Estate jewelry (often referred to as vintage or antique jewelry) is found in many styles. It adds personality and flair to any outfit, from casual wear to hand-sewn ballroom gowns.
Much of the most popular and sought-after estate jewelry was made from 1714 to the modern day, beginning with the Georgian period and moving through time to Art Organique. Each style is beautiful in its own way; we’ll take a closer look at three of the most collectible.
Victorian Era (1837 -1900)
Spanning 66 years, the Victorian period produced three very distinct jewelry types:
Early Victorian (1837-1855) Also referred to as romantic jewelry, designs from this period often were inspired by nature, and were carefully etched in gold. Favored pieces from this era included large lockets, brooches, earrings and rings for daytime use and vibrant, colored gems and diamonds for evening wear.

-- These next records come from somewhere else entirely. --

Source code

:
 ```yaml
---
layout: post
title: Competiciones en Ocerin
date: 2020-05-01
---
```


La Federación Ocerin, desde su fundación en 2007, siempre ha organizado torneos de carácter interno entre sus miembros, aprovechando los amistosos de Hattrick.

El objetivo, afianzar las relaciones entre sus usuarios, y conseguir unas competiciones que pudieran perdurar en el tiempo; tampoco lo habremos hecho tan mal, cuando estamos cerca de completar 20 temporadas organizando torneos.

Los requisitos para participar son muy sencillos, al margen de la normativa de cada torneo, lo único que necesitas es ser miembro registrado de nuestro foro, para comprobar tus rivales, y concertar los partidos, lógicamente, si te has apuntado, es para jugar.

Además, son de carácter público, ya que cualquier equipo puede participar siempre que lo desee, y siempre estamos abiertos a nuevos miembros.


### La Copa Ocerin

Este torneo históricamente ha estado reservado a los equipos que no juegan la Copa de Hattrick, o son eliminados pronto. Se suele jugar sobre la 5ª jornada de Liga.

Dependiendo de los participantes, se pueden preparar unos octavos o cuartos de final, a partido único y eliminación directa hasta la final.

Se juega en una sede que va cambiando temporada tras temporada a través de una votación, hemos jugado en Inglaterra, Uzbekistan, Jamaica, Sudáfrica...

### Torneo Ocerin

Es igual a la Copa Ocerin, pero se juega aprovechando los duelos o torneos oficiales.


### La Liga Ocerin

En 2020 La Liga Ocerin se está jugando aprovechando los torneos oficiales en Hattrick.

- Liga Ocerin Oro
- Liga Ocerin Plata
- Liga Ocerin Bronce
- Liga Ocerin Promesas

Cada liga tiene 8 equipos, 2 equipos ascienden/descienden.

Mid-Victorian (1856-1880) Corresponding with the death of Queen Victoria’s husband, designs of this grand era featured somber, dark, heavy stones to represent the period of mourning. Onyx, garnet and amethyst were donned, along with mosaics of shells and gemstones.
Late Victorian (1885-1900) The Aesthetic period saw a revival of color, with jewelers once again using diamonds, sapphires, peridot, etc. Many of the precious stones were placed into star and crescent designs in elaborate pins and brooches.